Upset that there are hundreds of eHarmony Video Bio Parody copy cats littering the YouTube website?

Blame Oprah.

That's right: Oprah!

Oprah Winfrey's emergence onto the YouTube stage starting November 1, 2007 , is to blame for the proliferation of shows and "lowest common denominator" video clips. And all of this frenetic activity culminated in the eHarmony Video Bio, which was posted two weeks ago, and reached 8 million views within just six days.

And the Breakdancing Gorilla, a video featuring Zola, of the Calgary Zoo, who repeatedly spins on one foot while splashing water in the 40-second clip that has been the focus of 132 news articles on Google News today.

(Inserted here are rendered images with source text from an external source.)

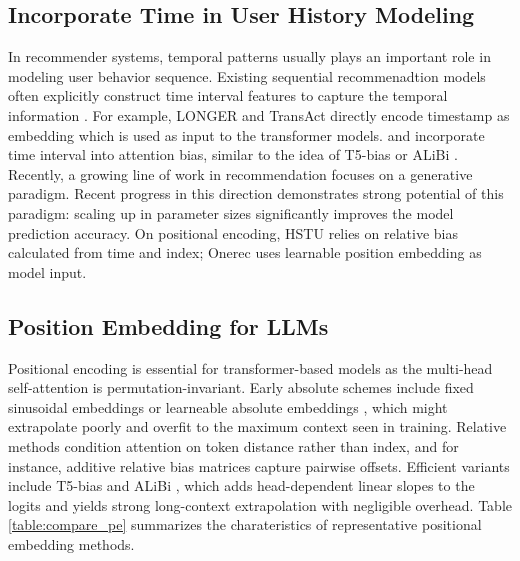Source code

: \documentclass[sigconf]{acmart}
\begin{document}
\subsection{Incorporate Time in User History Modeling}

In recommender systems, temporal patterns usually plays an important role in modeling user behavior sequence. Existing sequential recommenadtion models often explicitly construct time interval features to capture the temporal information \cite{Li2020TimeIA, Chen2022TimeLA, Shirkavand2025CatalogNativeLS, Zhang2022ATS,  Chen2021ExploringPA, Si2024TWINV2}. For example, LONGER \cite{Chai2025LONGER} and TransAct \cite{Xia2023TransActTR} directly encode timestamp as embedding which is used as input to the transformer models. \cite{Si2024TWINV2} and \cite{Li2020TimeIA} incorporate time interval into attention bias, similar to the idea of T5-bias \cite{Raffel2019ExploringTL} or ALiBi \cite{Press2021TrainST}. Recently, a growing line of work in recommendation focuses on a generative paradigm. Recent progress in this direction \cite{Zhai2024ActionsSL, Han2025MTGR, Rajput2023RecommenderSW, Chen2025PinFM, Zhou2025OneRecTR, Shirkavand2025CatalogNativeLS} demonstrates strong potential of this paradigm: scaling up in parameter sizes significantly improves the model prediction accuracy. On positional encoding, HSTU relies on relative bias calculated from time and index; Onerec \cite{Zhou2025OneRecTR} uses learnable position embedding as model input.





\subsection{Position Embedding for LLMs}
Positional encoding is essential for transformer-based models as the multi-head self-attention \cite{Vaswani2017AttentionIA} is permutation-invariant. Early absolute schemes include fixed sinusoidal embeddings \cite{Vaswani2017AttentionIA} or learneable absolute embeddings \cite{Radford2019LanguageMA}, which might extrapolate poorly and overfit to the maximum context seen in training. Relative methods condition attention on token distance rather than index, and for instance, additive relative bias matrices capture pairwise offsets. Efficient variants include T5-bias \cite{Raffel2019ExploringTL} and ALiBi \cite{Press2021TrainST}, which adds head-dependent linear slopes to the logits and yields strong long-context extrapolation with negligible overhead. Table \ref{table:compare_pe} summarizes the charateristics of representative positional embedding methods.
\end{document}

Here's Zola, breakdancing:



What Oprah did in 2007 was open the flood gates for videos that didn't feature people talking about something and to each other. When Oprah came on YouTube and, in refusing to take comments and response videos and getting front page positioning, effectively pushed aside the YouTube Community.

What followed on the days after Oprah's YouTube debut was a hue and cry from the video-blogging community. Understand that prior to Oprah's arrival, videos that featured a conversational thread often got the most views on the video - sharing site. And that dynamic made vloggers like Paul Robinet AKA "Renetto" YouTube's first home-grown stars.

Oprah was seen as the death of YouTube as vloggers knew it.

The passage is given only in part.